Digital music protections cracked

Digital music protections cracked

A group of researchers claims to have defeated four different technologies being developed to prevent computer users from listening to copyright music for free.

Researchers at Princeton University, Xerox PARC and Rice University said they were able to remove invisible security measures placed on four music files by the Secure Digital Media Initiative - a group of 200 music, telecommunications and consumer electronic companies.Any reasonably sophisticated computer pirate intent on illegally distributing copyright music files could do the same, the researchers said. The claim, if true, strikes at the heart of efforts to protect copyrights and prevent people from listening to music for free using technology such as Napster.

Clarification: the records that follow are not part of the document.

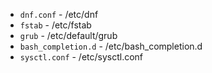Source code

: * `dnf.conf`          - /etc/dnf
* `fstab`             - /etc/fstab
* `grub`              - /etc/default/grub
* `bash_completion.d` - /etc/bash_completion.d
* `sysctl.conf`       - /etc/sysctl.conf
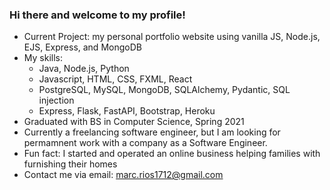 ### Hi there and welcome to my profile!

- Current Project: my personal portfolio website using vanilla JS, Node.js, EJS, Express, and MongoDB
- My skills:
    - Java, Node.js, Python
    - Javascript, HTML, CSS, FXML, React
    - PostgreSQL, MySQL, MongoDB, SQLAlchemy, Pydantic, SQL injection
    - Express, Flask, FastAPI, Bootstrap, Heroku
- Graduated with BS in Computer Science, Spring 2021
- Currently a freelancing software engineer, but I am looking for permamnent work with a company as a Software Engineer.
- Fun fact: I started and operated an online business helping families with furnishing their homes
- Contact me via email: marc.rios1712@gmail.com

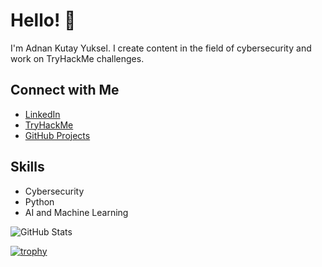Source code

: # Hello! 👋

I'm Adnan Kutay Yuksel. I create content in the field of cybersecurity and work on TryHackMe challenges.

## Connect with Me
- [LinkedIn](https://linkedin.com/in/yourprofile)
- [TryHackMe](https://tryhackme.com/p/yourusername)
- [GitHub Projects](https://github.com/adnan-kutay-yuksel)

## Skills
- Cybersecurity
- Python
- AI and Machine Learning


![GitHub Stats](https://github-readme-stats.vercel.app/api?username=adnan-kutay-yuksel&show_icons=true&theme=matrix)

<!-- [![trophy](https://github-profile-trophy.vercel.app/?username=adnan-kutay-yuksel&theme=matrix)](https://github.com/ryo-ma/github-profile-trophy) -->

[![trophy](https://github-profile-trophy.vercel.app/?username=adnan-kutay-yuksel&theme=matrix)](https://github.com/ryo-ma/github-profile-trophy)

<!--
**adnan-kutay-yuksel/adnan-kutay-yuksel** is a ✨ _special_ ✨ repository because its `README.md` (this file) appears on your GitHub profile.

Here are some ideas to get you started:

- 🔭 I’m currently working on ...
- 🌱 I’m currently learning ...
- 👯 I’m looking to collaborate on ...
- 🤔 I’m looking for help with ...
- 💬 Ask me about ...
- 📫 How to reach me: ...
- 😄 Pronouns: ...
- ⚡ Fun fact: ...
-->
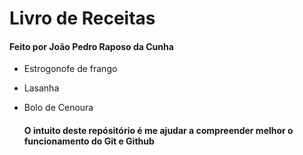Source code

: # Livro de Receitas

#### Feito por João Pedro Raposo da Cunha



- Estrogonofe de frango

- Lasanha

- Bolo de Cenoura

  #### O intuito deste repósitório é me ajudar a compreender melhor o funcionamento do Git e Github





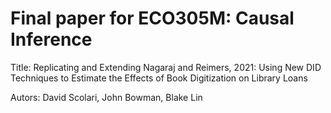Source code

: 
# Final paper for ECO305M: Causal Inference

Title: 
Replicating and Extending Nagaraj and Reimers, 2021: Using New DID Techniques to Estimate the Effects of Book Digitization on Library Loans

Autors:
David Scolari, John Bowman, Blake Lin

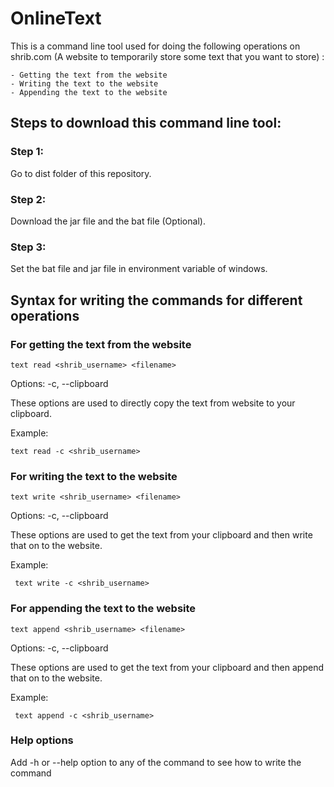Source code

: # OnlineText

This is a command line tool used for doing the following operations on shrib.com (A website to temporarily store some text that you want to store) :

    - Getting the text from the website
    - Writing the text to the website
    - Appending the text to the website

## Steps to download this command line tool:
### Step 1:
Go to dist folder of this repository.
### Step 2:
Download the jar file and the bat file (Optional).
### Step 3:
Set the bat file and jar file in environment variable of windows.

## Syntax for writing the commands for different operations

### For getting the text from the website
    text read <shrib_username> <filename>
    
 Options: -c, --clipboard
 
 These options are used to directly copy the text from website to your clipboard.
 
 Example:
 
    text read -c <shrib_username>
### For writing the text to the website
    text write <shrib_username> <filename>
Options: -c, --clipboard
 
 These options are used to get the text from your clipboard and then write that on to the website.
  
  Example:
  
     text write -c <shrib_username>
### For appending the text to the website
    text append <shrib_username> <filename>
Options: -c, --clipboard
 
 These options are used to get the text from your clipboard and then append that on to the website.
  
  Example:
  
     text append -c <shrib_username>
     
### Help options
Add -h or --help option to any of the command to see how to write the command        
    
    
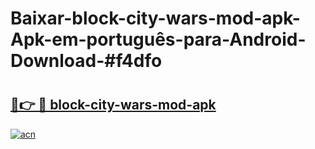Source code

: # Baixar-block-city-wars-mod-apk-Apk-em-português​-para-Android-Download-#f4dfo

# <h2><a href="https://ainizakaria.my?title=block-city-wars-mod-apk&ref=24M">🔗👉 🔴 block-city-wars-mod-apk</a></h2>

[![acn](https://github.com/user-attachments/assets/0f9c940e-d8b0-45ae-aac7-cd30a18b3e1c)](https://ainizakaria.my?title=block-city-wars-mod-apk&ref=24M)

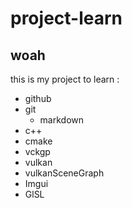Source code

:# project-learn
## woah

 this is my project to learn : 
 * github
 * git
   * markdown
 * c++
 * cmake
 * vckgp
 * vulkan
 * vulkanSceneGraph
 * Imgui
 * GlSL

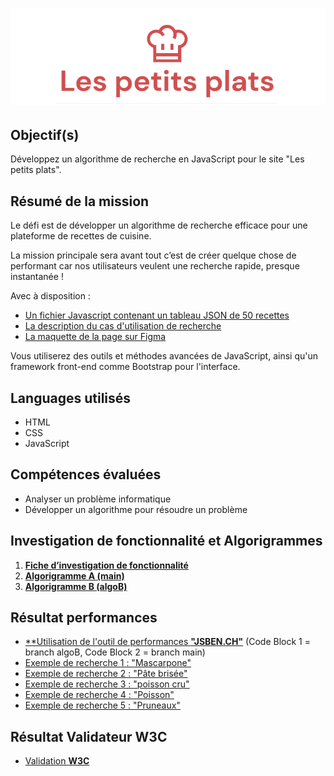 # ![Logo Les petits plats](/public/assets/images/logo.png)

## Objectif(s) 
Développez un algorithme de recherche en JavaScript pour le site "Les petits plats".

## Résumé de la mission
Le défi est de développer un algorithme de recherche efficace pour une plateforme de recettes de cuisine.

La mission principale sera avant tout c’est de créer quelque chose de performant car nos utilisateurs veulent une recherche rapide, presque instantanée !

Avec à disposition : 
- [Un fichier Javascript contenant un tableau JSON de 50 recettes](https://github.com/Maximecat/MaximeCat_LesPetitsPlats/blob/main/public/datas/datas.json)
- [La description du cas d'utilisation de recherche](https://github.com/Maximecat/MaximeCat_LesPetitsPlats/blob/main/public/doc/FicheCasD'utilisation.pdf)
- [La maquette de la page sur Figma](https://www.figma.com/file/xqeE1ZKlHUWi2Efo8r73NK)

Vous utiliserez des outils et méthodes avancées de JavaScript, ainsi qu'un framework front-end comme Bootstrap pour l'interface.

## Languages utilisés
- HTML
- CSS
- JavaScript

## Compétences évaluées
- Analyser un problème informatique
- Développer un algorithme pour résoudre un problème

## Investigation de fonctionnalité et Algorigrammes

1. [**Fiche d’investigation de fonctionnalité**](https://github.com/Maximecat/MaximeCat_LesPetitsPlats/blob/main/public/doc/FicheD'investigationFonctionnalité.png)
2. [**Algorigramme A (main)**](https://github.com/Maximecat/MaximeCat_LesPetitsPlats/blob/main/public/doc/branchMainP7.png)
3. [**Algorigramme B (algoB)**](https://github.com/Maximecat/MaximeCat_LesPetitsPlats/blob/main/public/doc/branchAlgoB-P7.png)

## Résultat performances

- [**Utilisation de l'outil de performances **"JSBEN.CH"**](https://jsben.ch/M9pHs) 
  (Code Block 1 = branch algoB, Code Block 2 = branch main)
- [Exemple de recherche 1 : "Mascarpone"](https://github.com/Maximecat/MaximeCat_LesPetitsPlats/blob/main/public/doc/searchScreen/Mascarpone.png)
- [Exemple de recherche 2 : "Pâte brisée"](https://github.com/Maximecat/MaximeCat_LesPetitsPlats/blob/main/public/doc/searchScreen/Pâte-brisée.png)
- [Exemple de recherche 3 : "poisson cru"](https://github.com/Maximecat/MaximeCat_LesPetitsPlats/blob/main/public/doc/searchScreen/poisson-cru.png)
- [Exemple de recherche 4 : "Poisson"](https://github.com/Maximecat/MaximeCat_LesPetitsPlats/blob/main/public/doc/searchScreen/Poisson.png)
- [Exemple de recherche 5 : "Pruneaux"](https://github.com/Maximecat/MaximeCat_LesPetitsPlats/blob/main/public/doc/searchScreen/pruneaux.png) 

## Résultat Validateur W3C

- [Validation **W3C**](https://validator.w3.org/nu/?showsource=yes&doc=https%3A%2F%2Fmaximecat.github.io%2FMaximeCat_LesPetitsPlats)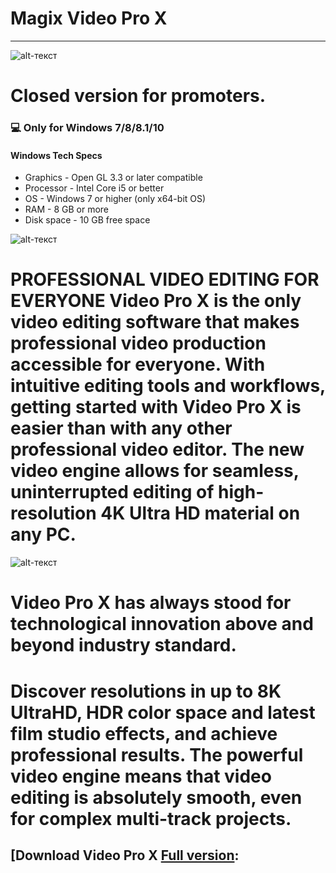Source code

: # Magix Video Pro X
-------------
![alt-текст](https://i.imgur.com/aAXTU98.png "Video Pro X")
# Closed version for promoters.
### 💻 Only for Windows 7/8/8.1/10
#### Windows Tech Specs
* Graphics - Open GL 3.3 or later compatible
* Processor - Intel Core i5 or better
* OS - Windows 7 or higher (only x64-bit OS)
* RAM - 8 GB or more
* Disk space - 10 GB free space

![alt-текст](https://i.imgur.com/HlgzBru.png "Video Pro X")
# PROFESSIONAL VIDEO EDITING FOR EVERYONE Video Pro X is the only video editing software that makes professional video production accessible for everyone. With intuitive editing tools and workflows, getting started with Video Pro X is easier than with any other professional video editor. The new video engine allows for seamless, uninterrupted editing of high-resolution 4K Ultra HD material on any PC.
![alt-текст](https://i.imgur.com/M7eX2vO.png "Video Pro X")
# Video Pro X has always stood for technological innovation above and beyond industry standard. 
# Discover resolutions in up to 8K UltraHD, HDR color space and latest film studio effects, and achieve professional results. The powerful video engine means that video editing is absolutely smooth, even for complex multi-track projects.

## [Download Video Pro X [Full version](https://www.dropbox.com/s/563fgau7pi89013/Video%20Pro%20X.zip?dl=1):




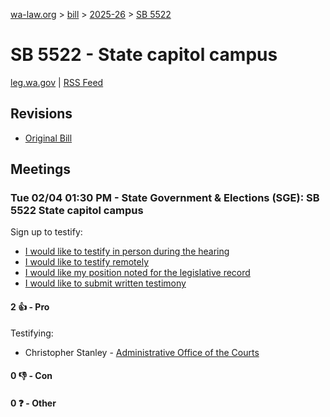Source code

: [wa-law.org](/) > [bill](/bill/) > [2025-26](/bill/2025-26/) > [SB 5522](/bill/2025-26/sb/5522/)

# SB 5522 - State capitol campus
[leg.wa.gov](https://app.leg.wa.gov/billsummary?BillNumber=5522&Year=2025&Initiative=false) | [RSS Feed](./rss.xml)

## Revisions
* [Original Bill](1/)

## Meetings
### Tue 02/04 01:30 PM - State Government & Elections (SGE): SB 5522 State capitol campus
Sign up to testify:
* [I would like to testify in person during the hearing](https://app.leg.wa.gov/csi/Testifier/Add?chamber=House&mId=32671&aId=162576&caId=25308&tId=1)
* [I would like to testify remotely](https://app.leg.wa.gov/csi/Testifier/Add?chamber=House&mId=32671&aId=162576&caId=25308&tId=2)
* [I would like my position noted for the legislative record](https://app.leg.wa.gov/csi/Testifier/Add?chamber=House&mId=32671&aId=162576&caId=25308&tId=3)
* [I would like to submit written testimony](https://app.leg.wa.gov/csi/Testifier/Add?chamber=House&mId=32671&aId=162576&caId=25308&tId=4)

#### 2 👍 - Pro
Testifying:
* Christopher Stanley - [Administrative Office of the Courts](/org/administrative_office_of_the_courts/)

#### 0 👎 - Con

#### 0 ❓ - Other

"I believe all four of these schemes would have been cracked by pirates if they had been deployed," said Edward Felten, an associate professor of computer science at Princeton.
An SDMI representative said Monday that it was too early to verify the researchers' claims, but that complete circumvention of all four security schemes was a "fairly low-probability event." He said that even if the technologies were defeated, it would not prevent SDMI from devising strong and effective security measures.

"I expected some would have fallen," said SDMI's Talal Shamoon. "This is part of an empirical process to get the best technology." The security measures are designed to prevent illegal copies of songs that have been sent over the Internet from being played on a computer or by a portable digital music player. Devices that comply with SDMI would reject any files without the invisible security measures.